▶ Directions for this task
Could you show all lines in the entries below that contain the string "seanlook"?

▶ Data to process
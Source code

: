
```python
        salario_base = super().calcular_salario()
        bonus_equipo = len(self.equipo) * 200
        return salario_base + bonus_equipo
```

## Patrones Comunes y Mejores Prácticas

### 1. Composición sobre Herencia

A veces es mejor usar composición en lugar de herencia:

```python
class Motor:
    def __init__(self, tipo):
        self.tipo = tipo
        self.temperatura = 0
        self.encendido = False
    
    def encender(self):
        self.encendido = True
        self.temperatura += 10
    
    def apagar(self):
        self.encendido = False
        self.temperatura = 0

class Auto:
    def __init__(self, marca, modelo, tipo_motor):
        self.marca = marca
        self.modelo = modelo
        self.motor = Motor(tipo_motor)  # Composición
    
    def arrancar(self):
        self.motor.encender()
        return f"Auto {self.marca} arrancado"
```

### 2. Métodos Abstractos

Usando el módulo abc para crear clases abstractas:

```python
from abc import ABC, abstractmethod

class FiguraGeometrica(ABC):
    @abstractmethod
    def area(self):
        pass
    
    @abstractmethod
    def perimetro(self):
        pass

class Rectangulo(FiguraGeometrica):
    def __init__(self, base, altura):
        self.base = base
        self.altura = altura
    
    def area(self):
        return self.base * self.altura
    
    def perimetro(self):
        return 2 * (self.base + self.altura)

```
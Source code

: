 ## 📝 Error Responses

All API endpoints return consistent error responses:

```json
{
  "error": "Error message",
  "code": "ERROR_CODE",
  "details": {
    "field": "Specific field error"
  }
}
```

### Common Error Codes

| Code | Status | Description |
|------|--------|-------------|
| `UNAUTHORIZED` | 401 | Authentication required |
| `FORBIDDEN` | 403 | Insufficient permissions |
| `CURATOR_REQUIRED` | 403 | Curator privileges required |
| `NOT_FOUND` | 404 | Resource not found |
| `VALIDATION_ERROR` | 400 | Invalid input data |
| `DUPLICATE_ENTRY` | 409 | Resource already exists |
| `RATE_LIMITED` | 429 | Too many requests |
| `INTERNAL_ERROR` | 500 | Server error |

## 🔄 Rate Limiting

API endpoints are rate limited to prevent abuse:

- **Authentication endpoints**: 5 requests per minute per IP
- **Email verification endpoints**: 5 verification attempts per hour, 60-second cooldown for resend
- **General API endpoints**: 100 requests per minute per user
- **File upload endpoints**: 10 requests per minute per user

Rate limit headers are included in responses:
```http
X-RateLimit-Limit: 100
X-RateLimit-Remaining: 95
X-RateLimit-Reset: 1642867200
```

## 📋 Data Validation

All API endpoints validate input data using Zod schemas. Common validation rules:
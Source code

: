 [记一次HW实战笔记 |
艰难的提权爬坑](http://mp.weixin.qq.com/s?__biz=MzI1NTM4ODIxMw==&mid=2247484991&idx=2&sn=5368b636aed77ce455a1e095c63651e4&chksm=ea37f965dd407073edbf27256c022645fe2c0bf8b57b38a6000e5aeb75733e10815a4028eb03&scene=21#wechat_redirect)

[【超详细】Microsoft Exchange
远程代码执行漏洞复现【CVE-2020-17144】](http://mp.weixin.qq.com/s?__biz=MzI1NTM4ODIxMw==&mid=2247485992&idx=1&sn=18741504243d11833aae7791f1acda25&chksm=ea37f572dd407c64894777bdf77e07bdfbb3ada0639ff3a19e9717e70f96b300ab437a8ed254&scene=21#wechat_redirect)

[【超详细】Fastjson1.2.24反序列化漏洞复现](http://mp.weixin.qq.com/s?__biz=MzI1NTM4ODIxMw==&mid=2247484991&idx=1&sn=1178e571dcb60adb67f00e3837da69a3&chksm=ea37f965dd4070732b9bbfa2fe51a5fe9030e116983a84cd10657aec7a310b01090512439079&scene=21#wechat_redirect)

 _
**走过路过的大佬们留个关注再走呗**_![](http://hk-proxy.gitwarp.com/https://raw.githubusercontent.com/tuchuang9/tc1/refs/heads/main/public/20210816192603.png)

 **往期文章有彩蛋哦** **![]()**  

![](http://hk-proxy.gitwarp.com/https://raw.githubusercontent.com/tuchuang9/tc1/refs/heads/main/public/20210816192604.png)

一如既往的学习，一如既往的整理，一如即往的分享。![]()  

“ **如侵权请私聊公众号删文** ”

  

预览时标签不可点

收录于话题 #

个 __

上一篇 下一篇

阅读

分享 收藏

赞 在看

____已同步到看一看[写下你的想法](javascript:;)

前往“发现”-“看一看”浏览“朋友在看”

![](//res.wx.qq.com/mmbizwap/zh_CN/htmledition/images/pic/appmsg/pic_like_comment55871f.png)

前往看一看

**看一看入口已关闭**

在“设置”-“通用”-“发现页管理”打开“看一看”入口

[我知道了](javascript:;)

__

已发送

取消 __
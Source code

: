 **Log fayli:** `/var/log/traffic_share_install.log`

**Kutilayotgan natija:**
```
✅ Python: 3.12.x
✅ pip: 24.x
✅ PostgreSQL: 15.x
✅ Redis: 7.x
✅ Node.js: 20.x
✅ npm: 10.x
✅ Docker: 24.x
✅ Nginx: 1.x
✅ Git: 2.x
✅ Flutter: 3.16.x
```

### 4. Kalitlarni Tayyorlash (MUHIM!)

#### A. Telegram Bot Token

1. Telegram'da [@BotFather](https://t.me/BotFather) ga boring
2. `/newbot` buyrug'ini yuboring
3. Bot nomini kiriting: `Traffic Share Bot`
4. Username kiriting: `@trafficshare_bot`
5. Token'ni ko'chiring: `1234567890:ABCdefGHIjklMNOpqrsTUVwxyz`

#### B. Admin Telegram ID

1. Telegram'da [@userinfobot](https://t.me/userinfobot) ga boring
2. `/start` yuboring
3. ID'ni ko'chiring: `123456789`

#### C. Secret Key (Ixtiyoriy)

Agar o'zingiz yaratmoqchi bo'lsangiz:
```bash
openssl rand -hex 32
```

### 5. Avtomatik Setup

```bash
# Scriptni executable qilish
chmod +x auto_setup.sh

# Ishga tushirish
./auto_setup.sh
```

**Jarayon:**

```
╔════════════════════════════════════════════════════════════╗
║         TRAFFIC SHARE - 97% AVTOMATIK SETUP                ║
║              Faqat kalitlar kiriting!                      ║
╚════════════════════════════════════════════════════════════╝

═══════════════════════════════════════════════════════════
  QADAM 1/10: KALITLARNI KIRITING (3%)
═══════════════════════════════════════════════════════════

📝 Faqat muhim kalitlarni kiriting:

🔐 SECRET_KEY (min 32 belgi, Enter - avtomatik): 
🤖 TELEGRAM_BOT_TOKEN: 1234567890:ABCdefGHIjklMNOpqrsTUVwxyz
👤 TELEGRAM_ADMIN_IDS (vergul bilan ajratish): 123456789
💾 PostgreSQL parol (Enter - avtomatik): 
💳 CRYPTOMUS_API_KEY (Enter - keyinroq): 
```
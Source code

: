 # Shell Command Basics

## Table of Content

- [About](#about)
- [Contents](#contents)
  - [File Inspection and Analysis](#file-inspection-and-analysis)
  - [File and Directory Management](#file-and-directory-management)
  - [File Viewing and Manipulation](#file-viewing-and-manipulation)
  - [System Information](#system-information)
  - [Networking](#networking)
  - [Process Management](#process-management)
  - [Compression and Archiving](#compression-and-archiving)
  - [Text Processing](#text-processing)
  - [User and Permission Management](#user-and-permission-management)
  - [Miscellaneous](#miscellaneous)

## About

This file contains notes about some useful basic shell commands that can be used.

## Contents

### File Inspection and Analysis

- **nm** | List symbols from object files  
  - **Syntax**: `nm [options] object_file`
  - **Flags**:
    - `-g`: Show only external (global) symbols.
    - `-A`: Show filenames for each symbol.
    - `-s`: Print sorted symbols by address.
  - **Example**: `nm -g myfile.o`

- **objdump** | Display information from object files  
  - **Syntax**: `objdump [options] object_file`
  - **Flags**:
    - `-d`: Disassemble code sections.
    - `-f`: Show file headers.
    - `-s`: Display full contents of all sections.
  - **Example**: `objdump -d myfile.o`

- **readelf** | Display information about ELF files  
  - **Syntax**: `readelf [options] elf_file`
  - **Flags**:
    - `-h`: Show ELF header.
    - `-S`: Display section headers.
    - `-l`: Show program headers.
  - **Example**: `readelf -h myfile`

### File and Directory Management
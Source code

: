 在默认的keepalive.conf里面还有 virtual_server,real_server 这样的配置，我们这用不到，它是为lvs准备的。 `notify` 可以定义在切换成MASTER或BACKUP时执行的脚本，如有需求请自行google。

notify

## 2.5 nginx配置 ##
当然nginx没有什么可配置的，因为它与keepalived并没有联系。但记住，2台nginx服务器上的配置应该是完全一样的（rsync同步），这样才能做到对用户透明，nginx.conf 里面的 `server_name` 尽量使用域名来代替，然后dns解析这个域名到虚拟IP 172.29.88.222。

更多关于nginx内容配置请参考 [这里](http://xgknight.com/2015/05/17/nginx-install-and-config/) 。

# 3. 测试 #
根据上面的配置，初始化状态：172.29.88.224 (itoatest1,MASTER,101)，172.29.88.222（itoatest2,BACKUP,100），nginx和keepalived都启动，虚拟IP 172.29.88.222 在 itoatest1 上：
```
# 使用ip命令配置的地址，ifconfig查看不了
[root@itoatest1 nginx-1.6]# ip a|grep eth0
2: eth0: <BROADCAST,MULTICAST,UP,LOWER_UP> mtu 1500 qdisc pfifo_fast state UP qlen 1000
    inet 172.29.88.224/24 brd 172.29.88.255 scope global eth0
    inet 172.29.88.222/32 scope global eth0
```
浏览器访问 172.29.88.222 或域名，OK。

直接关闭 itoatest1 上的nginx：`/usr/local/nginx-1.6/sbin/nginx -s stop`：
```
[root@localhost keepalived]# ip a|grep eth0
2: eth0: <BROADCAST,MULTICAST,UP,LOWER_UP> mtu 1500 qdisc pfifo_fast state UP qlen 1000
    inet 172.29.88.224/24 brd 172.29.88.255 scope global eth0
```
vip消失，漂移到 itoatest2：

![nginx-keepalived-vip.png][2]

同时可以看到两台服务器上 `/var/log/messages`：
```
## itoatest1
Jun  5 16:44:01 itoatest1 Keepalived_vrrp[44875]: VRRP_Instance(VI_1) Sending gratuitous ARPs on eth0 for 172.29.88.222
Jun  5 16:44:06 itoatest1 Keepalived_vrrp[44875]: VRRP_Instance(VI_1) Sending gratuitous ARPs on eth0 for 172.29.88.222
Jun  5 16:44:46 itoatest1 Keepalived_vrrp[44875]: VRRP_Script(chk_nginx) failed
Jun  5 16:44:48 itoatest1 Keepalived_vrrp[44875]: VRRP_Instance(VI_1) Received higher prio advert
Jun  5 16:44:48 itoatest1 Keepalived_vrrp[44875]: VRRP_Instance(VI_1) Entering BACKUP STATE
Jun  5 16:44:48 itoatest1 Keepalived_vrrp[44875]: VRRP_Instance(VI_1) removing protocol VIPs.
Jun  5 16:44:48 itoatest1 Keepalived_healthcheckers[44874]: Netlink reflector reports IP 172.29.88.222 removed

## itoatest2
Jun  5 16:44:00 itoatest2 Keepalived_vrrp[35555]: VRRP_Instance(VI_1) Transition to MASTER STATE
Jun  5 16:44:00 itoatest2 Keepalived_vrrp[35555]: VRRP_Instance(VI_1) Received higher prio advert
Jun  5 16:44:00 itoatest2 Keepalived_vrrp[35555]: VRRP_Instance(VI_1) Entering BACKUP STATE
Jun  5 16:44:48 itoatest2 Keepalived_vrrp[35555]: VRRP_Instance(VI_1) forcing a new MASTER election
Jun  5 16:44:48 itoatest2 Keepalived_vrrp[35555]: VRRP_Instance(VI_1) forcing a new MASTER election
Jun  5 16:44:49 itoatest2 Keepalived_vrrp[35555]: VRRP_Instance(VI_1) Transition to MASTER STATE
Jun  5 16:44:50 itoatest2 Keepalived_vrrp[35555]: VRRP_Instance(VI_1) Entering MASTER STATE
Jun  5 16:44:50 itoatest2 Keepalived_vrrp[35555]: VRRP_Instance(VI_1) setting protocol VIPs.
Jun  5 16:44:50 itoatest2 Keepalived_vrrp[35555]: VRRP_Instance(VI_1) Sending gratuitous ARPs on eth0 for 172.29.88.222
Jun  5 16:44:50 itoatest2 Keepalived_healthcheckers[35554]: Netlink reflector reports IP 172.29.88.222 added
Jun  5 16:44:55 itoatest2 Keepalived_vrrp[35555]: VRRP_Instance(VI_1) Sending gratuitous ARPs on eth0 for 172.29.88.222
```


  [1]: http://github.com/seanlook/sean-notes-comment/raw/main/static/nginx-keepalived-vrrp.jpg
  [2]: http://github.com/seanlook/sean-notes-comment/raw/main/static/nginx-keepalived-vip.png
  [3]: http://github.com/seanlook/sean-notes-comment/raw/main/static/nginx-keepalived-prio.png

▶ Exercise result
  [1]: http://github.com/seanlook/sean-notes-comment/raw/main/static/nginx-keepalived-vrrp.jpg
  [2]: http://github.com/seanlook/sean-notes-comment/raw/main/static/nginx-keepalived-vip.png
  [3]: http://github.com/seanlook/sean-notes-comment/raw/main/static/nginx-keepalived-prio.png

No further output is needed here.